Tuesday, November 25, 2008
Chinese to invest $30 bln tapping energy reserves in South China Sea
Chinese to invest $30 bln tapping energy reserves in South China Sea
(NSI News Source Info) BEIJING - November 25, 2008: China's biggest offshore oil producer could invest about $30 billion until 2020 to develop oil and gas deposits in the South China Sea to meet future energy demands, a prominent Chinese newspaper said on Tuesday.
The China Daily said the China National Offshore Oil Corp (CNOOC) will invest heavily in building deepwater drilling equipment and plans to drill twice the depth of its existing wells off the coast of China.
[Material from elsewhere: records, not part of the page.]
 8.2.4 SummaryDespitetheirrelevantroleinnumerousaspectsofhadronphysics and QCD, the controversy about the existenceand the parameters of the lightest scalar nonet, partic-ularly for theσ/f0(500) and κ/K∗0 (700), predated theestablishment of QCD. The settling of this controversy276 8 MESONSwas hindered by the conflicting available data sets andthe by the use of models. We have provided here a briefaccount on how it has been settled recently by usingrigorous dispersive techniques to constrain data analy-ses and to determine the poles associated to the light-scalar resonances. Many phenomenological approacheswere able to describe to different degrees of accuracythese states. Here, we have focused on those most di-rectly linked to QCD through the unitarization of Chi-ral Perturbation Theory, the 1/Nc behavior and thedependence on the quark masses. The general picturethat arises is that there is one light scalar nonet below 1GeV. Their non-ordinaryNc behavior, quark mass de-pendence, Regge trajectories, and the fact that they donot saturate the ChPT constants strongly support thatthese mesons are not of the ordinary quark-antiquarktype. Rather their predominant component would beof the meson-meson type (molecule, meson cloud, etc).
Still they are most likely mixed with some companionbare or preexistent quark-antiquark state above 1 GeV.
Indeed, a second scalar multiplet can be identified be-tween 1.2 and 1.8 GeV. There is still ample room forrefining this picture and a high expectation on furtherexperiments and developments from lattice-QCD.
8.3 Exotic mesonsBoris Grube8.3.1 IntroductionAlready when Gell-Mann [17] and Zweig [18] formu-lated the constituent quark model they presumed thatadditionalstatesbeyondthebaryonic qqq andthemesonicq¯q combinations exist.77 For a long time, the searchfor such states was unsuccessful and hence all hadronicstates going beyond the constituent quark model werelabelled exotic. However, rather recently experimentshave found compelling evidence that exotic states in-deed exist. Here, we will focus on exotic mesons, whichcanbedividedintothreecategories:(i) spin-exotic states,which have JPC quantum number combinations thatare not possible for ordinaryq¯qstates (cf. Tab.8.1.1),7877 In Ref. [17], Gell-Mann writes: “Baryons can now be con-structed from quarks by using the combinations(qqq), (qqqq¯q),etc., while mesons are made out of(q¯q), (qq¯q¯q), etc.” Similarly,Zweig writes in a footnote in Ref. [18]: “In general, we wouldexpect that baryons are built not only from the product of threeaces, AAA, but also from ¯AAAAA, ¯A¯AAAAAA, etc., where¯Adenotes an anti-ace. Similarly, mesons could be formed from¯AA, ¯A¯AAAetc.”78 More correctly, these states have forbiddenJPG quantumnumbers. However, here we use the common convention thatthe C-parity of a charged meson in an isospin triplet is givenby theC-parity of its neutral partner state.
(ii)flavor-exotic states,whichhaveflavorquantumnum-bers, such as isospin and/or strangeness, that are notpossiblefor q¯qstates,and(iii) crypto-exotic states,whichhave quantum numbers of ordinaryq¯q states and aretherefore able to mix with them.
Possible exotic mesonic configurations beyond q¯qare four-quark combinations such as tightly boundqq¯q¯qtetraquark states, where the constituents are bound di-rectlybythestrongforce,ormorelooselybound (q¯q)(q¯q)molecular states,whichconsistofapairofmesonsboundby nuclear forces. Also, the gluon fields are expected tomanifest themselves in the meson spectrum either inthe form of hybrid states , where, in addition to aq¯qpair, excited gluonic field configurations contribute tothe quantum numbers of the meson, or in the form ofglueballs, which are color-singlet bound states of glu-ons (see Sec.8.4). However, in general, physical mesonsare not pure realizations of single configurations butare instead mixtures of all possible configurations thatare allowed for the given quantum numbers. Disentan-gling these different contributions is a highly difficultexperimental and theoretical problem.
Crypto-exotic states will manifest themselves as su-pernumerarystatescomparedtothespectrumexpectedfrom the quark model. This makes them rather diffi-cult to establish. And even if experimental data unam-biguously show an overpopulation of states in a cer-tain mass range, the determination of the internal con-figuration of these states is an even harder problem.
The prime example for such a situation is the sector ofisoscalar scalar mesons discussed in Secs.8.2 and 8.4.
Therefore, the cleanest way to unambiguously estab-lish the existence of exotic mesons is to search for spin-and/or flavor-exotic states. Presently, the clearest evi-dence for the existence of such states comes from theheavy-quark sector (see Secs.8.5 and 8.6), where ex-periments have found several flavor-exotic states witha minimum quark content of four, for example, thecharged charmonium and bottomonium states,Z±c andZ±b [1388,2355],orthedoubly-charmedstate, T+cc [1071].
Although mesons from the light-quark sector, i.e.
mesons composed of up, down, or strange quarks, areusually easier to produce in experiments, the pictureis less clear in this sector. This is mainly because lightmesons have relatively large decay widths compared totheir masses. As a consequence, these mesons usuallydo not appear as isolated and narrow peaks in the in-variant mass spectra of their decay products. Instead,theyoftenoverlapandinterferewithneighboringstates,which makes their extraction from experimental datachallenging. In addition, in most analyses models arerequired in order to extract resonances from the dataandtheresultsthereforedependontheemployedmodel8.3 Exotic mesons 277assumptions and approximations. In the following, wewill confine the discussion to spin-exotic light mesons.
"Huge potential lies untapped for the company in the South China Sea, which is largely unexplored," the newspaper quoted Wang Aochao, a Shanghai-based analyst with UOB-Kay Hian Ltd, as saying.
China, the world's second-biggest oil user after the U.S., is pushing forward energy projects including the construction of nuclear power plants, gas pipelines and oil refineries to help stimulate the domestic economy and meet future energy demand.
According to foreign experts, the country could become the world's biggest oil and gas consumer by 2013.
The South China Sea, covering 3.5 million square kilometers, stretches from Singapore to the Straits of Taiwan.
Geological fuel reserves in the deepwater fields of the South China Sea may reach 22 billion barrels of oil equivalent by 2020 and overall annual output may rise to 350 million barrels, according to rough estimates, the China Daily said.